Related papers: MegBA: A High-Performance and Distributed Library for Large-Scale Bundle Adjustment

MegBA: A High-Performance and Distributed Library for Large-Scale Bundle Adjustment

URL: http://arxiv.org/abs/2112.01349v1
Date: Thu, 2 Dec 2021 15:50:18 GMT
Title: MegBA: A High-Performance and Distributed Library for Large-Scale Bundle Adjustment
Authors: Jie Ren, Wenteng Liang, Ran Yan, Luo Mai, Shiwen Liu, Xiao Liu
Abstract summary: MegBA is a high-performance and distributed library for large-scale Bundle Adjustment. It can out-perform state-of-the-art BA libraries by up to 33x and 3.3x respectively in public large-scale BA benchmarks.
Score: 4.719974460724886
License: http://creativecommons.org/licenses/by/4.0/
Abstract: Large-scale Bundle Adjustment (BA) is the key for many 3D vision applications (e.g., Structure-from-Motion and SLAM).
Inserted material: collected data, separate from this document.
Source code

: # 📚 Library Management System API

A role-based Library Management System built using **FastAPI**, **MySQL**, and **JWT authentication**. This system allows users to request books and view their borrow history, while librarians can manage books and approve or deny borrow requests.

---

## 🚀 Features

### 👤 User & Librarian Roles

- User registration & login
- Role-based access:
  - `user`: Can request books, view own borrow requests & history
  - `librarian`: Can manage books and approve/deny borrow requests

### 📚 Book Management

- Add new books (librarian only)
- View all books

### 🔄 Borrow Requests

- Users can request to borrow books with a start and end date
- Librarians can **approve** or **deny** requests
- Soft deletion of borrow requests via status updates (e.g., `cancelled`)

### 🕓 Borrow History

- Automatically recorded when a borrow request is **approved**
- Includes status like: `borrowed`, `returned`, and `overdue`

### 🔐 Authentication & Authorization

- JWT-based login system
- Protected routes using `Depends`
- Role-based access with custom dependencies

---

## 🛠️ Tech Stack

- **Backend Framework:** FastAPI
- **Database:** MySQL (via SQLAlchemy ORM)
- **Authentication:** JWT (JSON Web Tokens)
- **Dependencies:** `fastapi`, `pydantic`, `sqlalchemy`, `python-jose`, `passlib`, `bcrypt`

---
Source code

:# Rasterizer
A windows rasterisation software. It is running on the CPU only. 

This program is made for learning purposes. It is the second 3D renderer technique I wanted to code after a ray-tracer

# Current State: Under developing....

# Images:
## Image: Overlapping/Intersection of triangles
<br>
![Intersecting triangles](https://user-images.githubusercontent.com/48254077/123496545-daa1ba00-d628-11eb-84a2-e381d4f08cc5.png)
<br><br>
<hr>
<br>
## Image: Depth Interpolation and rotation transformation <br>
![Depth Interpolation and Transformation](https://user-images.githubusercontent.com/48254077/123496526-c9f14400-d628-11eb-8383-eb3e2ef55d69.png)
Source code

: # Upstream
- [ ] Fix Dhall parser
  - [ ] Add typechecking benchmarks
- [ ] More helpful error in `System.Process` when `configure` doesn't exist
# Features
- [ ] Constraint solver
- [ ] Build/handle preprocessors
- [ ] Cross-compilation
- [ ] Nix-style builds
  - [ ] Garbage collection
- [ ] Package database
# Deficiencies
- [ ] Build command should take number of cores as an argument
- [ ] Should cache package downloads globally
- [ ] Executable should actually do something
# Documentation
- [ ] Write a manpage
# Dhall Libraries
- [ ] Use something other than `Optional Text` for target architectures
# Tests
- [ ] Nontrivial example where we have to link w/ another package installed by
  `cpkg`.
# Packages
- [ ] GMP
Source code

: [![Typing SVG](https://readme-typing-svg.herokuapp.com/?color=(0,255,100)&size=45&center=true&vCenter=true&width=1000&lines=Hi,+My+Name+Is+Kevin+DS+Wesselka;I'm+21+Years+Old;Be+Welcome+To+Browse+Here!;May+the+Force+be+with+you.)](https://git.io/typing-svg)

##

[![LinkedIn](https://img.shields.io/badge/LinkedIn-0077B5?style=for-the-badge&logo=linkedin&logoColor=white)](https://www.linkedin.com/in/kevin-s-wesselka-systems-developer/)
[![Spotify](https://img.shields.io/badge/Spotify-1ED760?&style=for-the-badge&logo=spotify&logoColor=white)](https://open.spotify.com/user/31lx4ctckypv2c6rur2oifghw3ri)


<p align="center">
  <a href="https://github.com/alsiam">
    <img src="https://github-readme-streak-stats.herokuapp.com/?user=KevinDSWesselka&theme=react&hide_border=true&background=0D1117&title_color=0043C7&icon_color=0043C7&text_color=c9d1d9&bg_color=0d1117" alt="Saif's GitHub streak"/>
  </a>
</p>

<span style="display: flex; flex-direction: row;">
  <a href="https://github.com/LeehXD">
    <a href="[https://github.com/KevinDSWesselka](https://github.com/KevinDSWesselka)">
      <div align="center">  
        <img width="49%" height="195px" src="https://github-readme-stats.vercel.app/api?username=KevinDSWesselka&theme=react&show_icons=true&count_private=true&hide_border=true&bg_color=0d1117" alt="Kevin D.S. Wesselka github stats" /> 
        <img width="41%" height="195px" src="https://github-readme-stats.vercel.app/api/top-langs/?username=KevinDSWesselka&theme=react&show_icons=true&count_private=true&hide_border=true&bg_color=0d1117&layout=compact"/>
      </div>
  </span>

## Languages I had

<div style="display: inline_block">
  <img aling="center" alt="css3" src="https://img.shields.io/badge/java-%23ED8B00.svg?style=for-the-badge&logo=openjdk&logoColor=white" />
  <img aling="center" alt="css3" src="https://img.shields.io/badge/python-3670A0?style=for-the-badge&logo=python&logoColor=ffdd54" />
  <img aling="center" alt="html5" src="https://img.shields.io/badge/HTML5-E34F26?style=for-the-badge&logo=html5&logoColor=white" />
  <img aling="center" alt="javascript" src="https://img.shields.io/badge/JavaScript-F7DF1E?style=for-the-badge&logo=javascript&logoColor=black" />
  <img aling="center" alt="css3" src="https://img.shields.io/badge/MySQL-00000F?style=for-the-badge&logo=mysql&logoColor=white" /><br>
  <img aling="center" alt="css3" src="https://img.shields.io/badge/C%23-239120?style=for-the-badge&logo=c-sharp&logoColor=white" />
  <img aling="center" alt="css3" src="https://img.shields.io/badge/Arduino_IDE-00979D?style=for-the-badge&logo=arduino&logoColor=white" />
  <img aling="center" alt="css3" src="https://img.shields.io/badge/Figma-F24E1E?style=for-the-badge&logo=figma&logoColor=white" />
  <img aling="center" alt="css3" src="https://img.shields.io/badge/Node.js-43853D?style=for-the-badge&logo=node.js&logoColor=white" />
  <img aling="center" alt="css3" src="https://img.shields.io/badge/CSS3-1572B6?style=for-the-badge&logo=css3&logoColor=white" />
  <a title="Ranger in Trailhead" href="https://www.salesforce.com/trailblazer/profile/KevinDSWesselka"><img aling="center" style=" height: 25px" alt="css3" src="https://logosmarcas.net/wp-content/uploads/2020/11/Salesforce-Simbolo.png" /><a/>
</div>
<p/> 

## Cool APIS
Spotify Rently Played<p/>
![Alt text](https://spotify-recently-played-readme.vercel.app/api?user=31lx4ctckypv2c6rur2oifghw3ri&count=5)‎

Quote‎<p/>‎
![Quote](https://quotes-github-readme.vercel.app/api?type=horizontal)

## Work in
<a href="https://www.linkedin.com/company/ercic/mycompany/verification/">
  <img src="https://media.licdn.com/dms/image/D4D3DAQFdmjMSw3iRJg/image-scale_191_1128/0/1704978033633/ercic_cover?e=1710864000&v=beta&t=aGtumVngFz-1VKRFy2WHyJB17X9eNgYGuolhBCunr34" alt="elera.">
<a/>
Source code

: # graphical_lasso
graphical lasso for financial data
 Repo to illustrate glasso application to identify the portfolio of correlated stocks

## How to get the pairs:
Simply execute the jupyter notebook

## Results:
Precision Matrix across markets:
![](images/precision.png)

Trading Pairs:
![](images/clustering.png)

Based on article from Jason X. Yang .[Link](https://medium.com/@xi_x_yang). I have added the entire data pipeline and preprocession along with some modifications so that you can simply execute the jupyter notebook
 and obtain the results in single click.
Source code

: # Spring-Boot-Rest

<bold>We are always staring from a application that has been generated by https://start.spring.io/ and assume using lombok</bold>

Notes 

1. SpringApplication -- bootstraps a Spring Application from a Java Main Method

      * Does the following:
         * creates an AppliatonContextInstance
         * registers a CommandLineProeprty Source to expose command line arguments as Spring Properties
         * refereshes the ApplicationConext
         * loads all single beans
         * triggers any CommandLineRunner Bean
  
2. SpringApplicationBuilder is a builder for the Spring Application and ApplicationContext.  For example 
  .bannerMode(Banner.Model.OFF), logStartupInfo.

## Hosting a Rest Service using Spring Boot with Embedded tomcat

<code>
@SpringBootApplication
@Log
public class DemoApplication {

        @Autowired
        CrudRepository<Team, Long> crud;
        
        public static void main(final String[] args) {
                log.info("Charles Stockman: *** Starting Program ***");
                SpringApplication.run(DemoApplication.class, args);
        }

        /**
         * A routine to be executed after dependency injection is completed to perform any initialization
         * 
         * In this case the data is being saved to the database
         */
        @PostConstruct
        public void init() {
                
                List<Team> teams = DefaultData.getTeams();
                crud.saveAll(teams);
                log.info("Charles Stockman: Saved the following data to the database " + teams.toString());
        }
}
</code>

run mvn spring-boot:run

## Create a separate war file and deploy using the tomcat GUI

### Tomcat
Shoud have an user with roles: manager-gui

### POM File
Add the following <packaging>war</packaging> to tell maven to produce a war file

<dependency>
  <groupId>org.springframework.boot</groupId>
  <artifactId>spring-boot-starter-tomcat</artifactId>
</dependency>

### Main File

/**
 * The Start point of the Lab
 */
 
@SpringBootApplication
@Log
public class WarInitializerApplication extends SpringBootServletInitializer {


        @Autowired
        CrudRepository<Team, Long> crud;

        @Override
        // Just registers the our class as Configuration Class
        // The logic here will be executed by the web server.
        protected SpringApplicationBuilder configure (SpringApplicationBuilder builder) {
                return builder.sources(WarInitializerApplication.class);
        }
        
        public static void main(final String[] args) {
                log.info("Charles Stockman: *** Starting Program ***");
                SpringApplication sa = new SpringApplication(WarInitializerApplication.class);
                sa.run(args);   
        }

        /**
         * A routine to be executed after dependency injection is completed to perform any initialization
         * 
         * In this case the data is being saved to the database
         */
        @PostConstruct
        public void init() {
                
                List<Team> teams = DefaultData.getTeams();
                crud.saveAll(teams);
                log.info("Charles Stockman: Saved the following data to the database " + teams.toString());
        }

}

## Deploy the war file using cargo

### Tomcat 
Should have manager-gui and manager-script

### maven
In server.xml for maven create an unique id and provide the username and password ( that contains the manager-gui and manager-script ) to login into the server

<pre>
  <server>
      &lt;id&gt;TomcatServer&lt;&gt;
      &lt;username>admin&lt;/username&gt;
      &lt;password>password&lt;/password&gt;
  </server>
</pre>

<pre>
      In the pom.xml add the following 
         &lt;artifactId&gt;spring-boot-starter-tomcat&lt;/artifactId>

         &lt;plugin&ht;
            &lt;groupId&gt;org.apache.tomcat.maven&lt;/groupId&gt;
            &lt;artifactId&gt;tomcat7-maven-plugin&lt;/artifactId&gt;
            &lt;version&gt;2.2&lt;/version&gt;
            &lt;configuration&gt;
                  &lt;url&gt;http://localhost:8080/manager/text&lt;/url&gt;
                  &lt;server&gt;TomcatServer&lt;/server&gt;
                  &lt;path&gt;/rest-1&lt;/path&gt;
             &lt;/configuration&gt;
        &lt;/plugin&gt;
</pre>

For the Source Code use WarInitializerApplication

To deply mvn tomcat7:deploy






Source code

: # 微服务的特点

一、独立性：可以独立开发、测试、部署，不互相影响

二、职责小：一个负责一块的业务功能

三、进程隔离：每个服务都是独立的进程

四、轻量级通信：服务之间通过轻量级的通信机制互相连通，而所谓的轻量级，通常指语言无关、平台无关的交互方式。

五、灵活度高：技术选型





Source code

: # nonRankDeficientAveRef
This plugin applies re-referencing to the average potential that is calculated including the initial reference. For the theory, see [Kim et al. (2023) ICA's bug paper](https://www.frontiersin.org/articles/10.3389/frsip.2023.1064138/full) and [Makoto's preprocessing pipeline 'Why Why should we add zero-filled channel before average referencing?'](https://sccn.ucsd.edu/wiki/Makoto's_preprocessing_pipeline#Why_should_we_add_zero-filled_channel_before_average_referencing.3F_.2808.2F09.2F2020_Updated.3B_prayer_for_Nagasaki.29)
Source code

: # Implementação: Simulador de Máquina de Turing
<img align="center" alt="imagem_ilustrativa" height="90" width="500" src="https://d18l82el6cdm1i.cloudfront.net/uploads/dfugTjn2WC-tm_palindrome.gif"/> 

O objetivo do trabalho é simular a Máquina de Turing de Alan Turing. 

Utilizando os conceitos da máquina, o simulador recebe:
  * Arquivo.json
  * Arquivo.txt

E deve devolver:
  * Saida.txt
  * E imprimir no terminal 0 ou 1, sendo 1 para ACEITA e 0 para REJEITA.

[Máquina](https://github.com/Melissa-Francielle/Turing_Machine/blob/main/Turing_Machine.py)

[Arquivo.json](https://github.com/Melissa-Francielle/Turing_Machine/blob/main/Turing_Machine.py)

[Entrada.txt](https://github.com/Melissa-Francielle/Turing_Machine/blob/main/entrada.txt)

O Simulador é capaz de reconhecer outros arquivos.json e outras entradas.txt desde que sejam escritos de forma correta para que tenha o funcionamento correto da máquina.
Though important, large-scale BA is still poorly supported by existing BA libraries (e.g., Ceres and g2o). These libraries under-utilise accelerators (i.e., GPUs), and they lack algorithms to distribute BA computation constrained by the memory on a single device. In this paper, we propose MegBA, a high-performance and distributed library for large-scale BA. MegBA has a novel end-to-end vectorised BA algorithm that can fully exploit the massive parallel cores on GPUs, thus speeding up the entire BA computation. It also has a novel distributed BA algorithm that can automatically partition BA problems, and solve BA sub-problems using distributed GPUs. The GPUs synchronise intermediate solving state using network-efficient collective communication, and the synchronisation is designed to minimise communication cost. MegBA has a memory-efficient GPU runtime and exposes g2o-compatible APIs. Experiments show that MegBA can out-perform state-of-the-art BA libraries (i.e., Ceres and DeepLM) by up to 33x and 3.3x respectively, in public large-scale BA benchmarks. The code of MegBA is available at: \url{https://github.com/MegviiRobot/MegBA}.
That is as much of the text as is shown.